# WHAT NEEDS TO BE DONE
For each line of the data below, copy it if it holds the word "paragraph".

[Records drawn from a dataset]
>>>
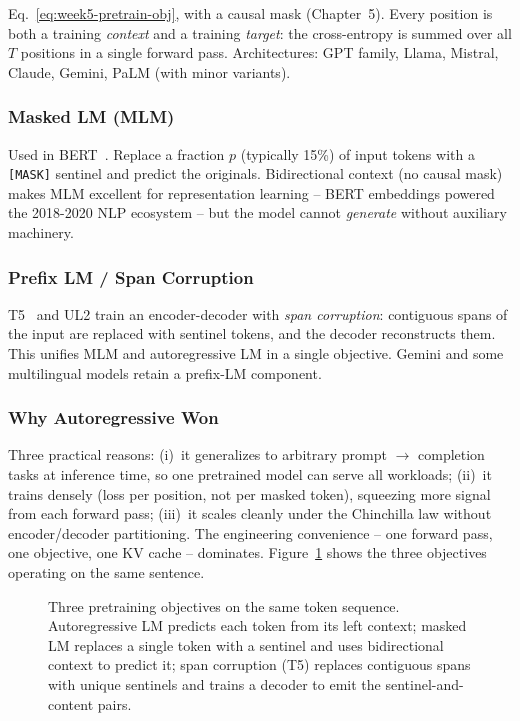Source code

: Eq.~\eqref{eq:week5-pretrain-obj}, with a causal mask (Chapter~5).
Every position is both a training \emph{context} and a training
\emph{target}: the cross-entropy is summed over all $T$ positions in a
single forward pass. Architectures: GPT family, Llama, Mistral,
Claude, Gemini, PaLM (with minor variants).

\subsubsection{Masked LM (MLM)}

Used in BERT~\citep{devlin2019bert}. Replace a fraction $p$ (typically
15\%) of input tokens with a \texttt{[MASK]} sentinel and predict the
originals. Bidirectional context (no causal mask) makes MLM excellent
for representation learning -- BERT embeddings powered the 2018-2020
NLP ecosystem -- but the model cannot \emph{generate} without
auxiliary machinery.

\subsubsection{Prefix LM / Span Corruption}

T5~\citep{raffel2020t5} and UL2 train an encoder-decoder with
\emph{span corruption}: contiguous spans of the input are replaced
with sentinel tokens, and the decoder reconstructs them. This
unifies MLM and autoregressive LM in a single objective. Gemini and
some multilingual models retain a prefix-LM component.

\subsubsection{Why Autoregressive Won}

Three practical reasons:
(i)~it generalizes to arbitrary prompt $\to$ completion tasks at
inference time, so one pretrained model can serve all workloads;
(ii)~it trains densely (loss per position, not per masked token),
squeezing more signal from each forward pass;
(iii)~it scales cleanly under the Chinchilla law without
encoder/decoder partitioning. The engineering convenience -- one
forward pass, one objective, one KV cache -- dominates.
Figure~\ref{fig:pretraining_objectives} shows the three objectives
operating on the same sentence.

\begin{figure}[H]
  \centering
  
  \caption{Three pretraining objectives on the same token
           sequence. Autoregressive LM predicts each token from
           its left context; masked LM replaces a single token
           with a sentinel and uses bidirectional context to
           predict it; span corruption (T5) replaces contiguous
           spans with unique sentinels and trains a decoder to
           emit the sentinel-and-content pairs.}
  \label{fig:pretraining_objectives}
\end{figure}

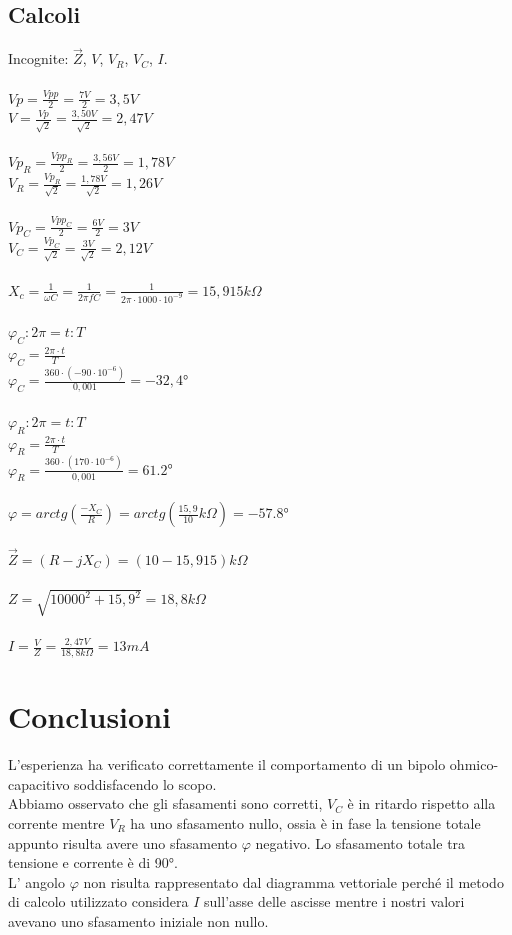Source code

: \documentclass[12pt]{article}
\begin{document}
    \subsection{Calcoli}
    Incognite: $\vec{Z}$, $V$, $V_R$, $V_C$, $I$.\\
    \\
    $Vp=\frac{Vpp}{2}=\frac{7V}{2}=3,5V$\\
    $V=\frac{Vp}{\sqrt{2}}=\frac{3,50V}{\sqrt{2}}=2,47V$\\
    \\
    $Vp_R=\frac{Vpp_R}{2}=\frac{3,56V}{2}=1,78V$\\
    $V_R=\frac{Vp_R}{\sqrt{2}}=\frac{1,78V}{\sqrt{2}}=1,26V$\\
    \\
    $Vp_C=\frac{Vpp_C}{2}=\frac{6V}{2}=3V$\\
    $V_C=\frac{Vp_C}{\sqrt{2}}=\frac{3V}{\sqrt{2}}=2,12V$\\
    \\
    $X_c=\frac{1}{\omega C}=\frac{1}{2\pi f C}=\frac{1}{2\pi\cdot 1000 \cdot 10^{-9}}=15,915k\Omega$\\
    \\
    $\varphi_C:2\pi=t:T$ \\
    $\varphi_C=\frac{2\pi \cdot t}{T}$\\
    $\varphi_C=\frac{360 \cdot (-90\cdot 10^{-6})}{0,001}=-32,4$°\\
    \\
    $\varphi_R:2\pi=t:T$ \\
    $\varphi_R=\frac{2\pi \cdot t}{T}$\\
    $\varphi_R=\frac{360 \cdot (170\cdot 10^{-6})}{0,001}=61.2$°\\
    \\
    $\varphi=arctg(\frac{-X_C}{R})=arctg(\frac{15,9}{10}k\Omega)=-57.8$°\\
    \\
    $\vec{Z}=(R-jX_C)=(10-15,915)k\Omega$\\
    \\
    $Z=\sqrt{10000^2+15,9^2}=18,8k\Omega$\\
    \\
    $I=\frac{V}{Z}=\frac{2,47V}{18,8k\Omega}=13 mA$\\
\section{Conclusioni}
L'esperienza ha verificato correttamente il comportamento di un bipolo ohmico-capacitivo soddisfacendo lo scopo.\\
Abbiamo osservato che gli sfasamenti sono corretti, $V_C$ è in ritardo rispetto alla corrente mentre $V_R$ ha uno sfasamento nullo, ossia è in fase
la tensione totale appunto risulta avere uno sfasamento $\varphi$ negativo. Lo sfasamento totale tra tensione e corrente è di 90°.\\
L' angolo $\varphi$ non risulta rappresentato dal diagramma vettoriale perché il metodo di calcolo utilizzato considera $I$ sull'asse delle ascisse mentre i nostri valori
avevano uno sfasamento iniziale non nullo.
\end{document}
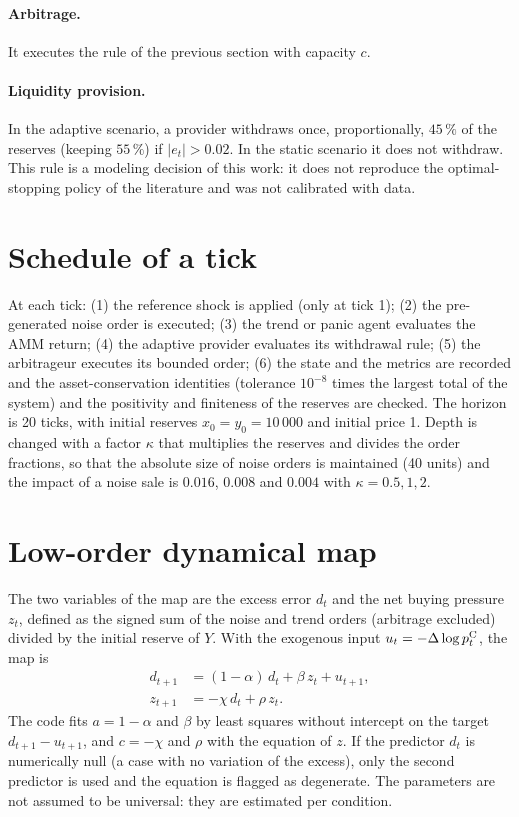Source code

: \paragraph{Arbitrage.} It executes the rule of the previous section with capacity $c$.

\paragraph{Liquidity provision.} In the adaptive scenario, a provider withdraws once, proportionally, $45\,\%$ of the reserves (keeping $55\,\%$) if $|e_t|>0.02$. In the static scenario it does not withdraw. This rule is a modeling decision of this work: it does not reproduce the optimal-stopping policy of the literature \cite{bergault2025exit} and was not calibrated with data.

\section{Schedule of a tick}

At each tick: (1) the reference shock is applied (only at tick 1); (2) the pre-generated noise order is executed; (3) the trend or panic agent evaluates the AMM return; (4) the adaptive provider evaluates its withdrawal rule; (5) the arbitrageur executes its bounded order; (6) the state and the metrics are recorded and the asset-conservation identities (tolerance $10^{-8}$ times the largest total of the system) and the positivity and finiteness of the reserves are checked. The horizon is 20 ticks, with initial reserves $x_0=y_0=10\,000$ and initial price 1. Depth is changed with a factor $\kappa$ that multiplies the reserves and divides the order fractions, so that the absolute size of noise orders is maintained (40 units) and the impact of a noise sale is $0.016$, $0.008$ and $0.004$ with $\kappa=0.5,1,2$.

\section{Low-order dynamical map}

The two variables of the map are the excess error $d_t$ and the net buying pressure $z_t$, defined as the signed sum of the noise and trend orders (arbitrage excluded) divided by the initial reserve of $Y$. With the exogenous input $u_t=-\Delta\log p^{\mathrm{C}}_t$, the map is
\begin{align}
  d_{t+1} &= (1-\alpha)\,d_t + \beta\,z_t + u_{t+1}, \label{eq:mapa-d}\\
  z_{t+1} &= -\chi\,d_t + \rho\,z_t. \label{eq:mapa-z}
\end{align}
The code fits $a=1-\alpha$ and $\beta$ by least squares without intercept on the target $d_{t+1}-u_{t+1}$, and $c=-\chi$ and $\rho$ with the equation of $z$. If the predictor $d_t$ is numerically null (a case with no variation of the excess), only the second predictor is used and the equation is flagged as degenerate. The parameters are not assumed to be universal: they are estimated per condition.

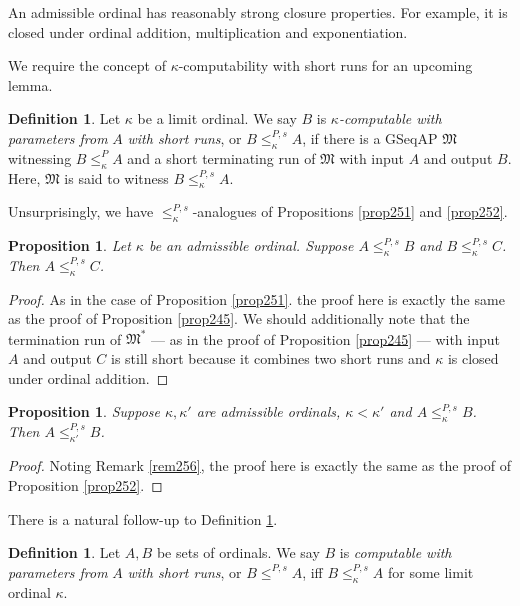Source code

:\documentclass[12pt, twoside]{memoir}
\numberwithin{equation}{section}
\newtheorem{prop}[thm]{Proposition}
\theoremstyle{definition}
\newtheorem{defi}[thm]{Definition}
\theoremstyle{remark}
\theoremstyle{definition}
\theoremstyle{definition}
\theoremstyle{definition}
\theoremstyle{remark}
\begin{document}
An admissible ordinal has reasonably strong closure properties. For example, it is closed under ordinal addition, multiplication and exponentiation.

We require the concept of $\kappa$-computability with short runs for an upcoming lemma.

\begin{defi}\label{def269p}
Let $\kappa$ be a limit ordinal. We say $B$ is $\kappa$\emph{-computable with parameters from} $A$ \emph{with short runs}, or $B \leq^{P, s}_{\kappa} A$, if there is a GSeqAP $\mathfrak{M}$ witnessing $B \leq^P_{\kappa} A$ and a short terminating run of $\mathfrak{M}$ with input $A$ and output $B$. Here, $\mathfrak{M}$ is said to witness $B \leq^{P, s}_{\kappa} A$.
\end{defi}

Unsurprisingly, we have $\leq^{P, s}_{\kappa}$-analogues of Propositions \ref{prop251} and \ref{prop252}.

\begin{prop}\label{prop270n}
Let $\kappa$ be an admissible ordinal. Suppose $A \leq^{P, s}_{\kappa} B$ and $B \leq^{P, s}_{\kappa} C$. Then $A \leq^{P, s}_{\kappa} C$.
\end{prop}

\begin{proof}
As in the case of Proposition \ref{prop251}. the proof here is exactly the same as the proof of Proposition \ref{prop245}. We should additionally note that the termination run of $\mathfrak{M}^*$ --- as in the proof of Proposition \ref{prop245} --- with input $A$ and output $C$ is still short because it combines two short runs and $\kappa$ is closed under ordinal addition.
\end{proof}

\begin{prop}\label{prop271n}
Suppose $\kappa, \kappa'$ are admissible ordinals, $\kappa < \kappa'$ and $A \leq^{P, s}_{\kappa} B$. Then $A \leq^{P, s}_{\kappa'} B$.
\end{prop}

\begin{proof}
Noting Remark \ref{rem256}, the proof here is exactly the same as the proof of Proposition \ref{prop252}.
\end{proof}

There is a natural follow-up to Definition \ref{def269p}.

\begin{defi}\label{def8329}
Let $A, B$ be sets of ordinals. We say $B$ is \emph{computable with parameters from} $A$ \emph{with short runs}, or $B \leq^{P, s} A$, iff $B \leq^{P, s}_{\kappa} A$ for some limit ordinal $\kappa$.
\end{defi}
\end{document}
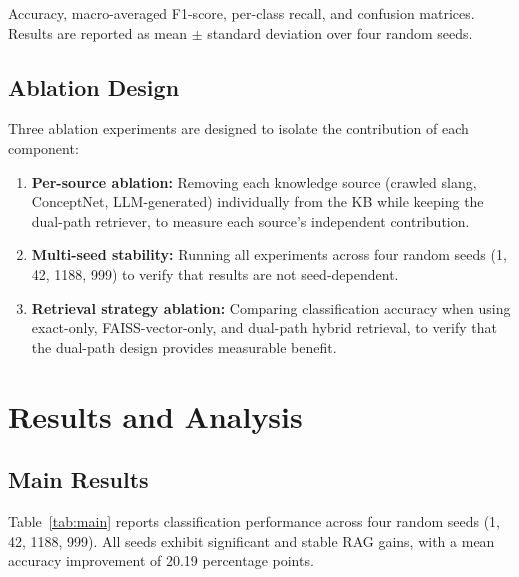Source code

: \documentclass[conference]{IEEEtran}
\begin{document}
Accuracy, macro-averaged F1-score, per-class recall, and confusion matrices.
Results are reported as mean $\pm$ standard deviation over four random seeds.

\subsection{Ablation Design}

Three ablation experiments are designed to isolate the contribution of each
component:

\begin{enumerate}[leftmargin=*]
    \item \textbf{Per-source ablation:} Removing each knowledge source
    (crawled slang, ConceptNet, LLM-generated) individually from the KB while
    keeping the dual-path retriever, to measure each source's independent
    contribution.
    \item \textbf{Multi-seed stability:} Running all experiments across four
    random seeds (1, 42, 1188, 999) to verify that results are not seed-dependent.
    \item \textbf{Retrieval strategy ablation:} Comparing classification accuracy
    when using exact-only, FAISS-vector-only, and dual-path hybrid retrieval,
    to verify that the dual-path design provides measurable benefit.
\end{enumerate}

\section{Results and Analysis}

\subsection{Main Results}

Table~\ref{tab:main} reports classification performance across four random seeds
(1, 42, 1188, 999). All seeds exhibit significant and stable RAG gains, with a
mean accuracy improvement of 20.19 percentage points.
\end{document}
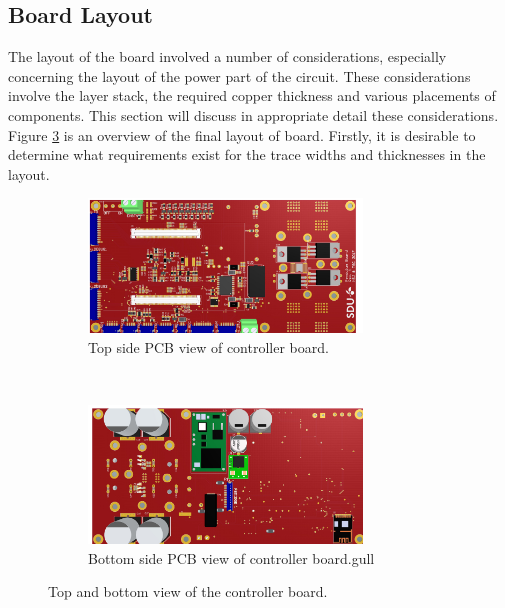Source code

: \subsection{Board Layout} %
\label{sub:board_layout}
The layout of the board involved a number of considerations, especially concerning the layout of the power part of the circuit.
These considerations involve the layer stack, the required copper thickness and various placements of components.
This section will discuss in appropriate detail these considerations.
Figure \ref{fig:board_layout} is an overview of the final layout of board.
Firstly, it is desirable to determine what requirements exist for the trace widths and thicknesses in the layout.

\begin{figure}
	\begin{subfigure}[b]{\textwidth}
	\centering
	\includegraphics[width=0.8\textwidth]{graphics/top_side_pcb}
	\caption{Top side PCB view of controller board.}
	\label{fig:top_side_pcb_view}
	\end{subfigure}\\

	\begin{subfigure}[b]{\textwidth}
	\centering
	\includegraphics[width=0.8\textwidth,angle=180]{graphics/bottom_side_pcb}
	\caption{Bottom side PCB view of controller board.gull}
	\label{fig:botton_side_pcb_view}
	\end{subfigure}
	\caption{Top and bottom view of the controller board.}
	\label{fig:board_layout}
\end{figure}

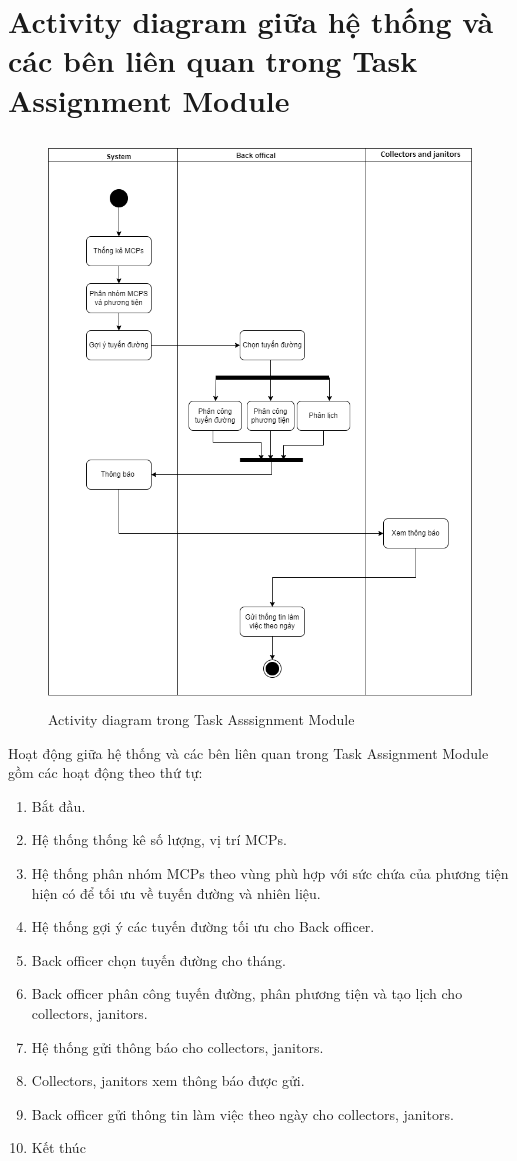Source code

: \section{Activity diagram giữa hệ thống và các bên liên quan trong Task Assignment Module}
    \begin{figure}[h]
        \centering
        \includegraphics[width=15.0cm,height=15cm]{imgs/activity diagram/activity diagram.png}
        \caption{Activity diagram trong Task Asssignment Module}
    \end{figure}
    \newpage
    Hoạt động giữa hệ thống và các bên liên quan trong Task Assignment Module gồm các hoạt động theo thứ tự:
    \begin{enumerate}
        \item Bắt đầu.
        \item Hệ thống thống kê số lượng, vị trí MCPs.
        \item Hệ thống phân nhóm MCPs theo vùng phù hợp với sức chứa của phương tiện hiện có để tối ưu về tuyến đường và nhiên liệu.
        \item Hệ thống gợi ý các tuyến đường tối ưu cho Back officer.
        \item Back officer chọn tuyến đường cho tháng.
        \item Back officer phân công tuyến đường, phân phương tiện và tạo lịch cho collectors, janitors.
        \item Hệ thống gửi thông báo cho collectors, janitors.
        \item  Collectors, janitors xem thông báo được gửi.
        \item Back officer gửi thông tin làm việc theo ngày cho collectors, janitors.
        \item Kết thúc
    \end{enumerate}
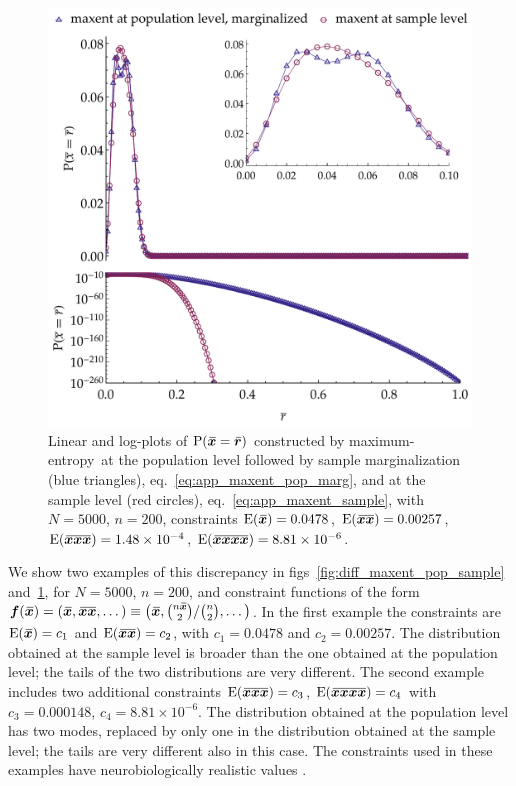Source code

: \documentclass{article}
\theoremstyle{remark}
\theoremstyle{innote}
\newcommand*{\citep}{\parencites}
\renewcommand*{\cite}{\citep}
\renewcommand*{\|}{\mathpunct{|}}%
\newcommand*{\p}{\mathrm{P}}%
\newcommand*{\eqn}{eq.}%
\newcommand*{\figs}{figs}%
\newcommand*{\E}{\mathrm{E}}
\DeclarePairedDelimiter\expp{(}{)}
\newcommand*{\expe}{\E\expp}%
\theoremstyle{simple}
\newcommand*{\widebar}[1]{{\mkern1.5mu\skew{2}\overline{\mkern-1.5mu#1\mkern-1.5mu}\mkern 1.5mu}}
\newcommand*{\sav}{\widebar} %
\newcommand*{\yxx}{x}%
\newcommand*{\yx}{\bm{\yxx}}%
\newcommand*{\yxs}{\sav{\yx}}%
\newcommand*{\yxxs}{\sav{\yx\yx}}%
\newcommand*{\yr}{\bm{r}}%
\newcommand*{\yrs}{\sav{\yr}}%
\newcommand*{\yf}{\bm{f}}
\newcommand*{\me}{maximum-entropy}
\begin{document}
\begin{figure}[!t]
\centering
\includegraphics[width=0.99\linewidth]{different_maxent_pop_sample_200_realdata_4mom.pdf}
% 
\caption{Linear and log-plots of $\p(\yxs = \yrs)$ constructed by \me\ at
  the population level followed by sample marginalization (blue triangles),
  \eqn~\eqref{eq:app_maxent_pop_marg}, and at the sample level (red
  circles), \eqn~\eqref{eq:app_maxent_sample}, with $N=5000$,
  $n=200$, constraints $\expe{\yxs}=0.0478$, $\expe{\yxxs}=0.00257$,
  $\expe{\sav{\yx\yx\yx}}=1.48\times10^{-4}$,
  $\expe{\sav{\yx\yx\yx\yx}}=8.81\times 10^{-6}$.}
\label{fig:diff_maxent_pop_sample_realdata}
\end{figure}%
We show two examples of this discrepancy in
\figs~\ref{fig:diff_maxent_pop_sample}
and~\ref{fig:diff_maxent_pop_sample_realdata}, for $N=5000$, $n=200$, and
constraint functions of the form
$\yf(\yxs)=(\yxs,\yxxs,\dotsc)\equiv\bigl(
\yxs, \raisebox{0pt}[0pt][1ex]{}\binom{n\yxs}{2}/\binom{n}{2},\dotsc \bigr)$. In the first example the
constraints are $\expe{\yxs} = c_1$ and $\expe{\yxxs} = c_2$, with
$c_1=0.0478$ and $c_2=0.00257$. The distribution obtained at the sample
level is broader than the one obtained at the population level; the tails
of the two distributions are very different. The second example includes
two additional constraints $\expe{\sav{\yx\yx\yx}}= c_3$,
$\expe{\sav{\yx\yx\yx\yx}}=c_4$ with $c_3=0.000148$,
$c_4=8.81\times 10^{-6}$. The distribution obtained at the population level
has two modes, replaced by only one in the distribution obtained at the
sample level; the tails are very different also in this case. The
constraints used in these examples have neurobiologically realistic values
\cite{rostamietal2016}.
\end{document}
<<<
# RESPONSE BOX
: \paragraph{Arbitrage.} It executes the rule of the previous section with capacity $c$.
\paragraph{Liquidity provision.} In the adaptive scenario, a provider withdraws once, proportionally, $45\,\%$ of the reserves (keeping $55\,\%$) if $|e_t|>0.02$. In the static scenario it does not withdraw. This rule is a modeling decision of this work: it does not reproduce the optimal-stopping policy of the literature \cite{bergault2025exit} and was not calibrated with data.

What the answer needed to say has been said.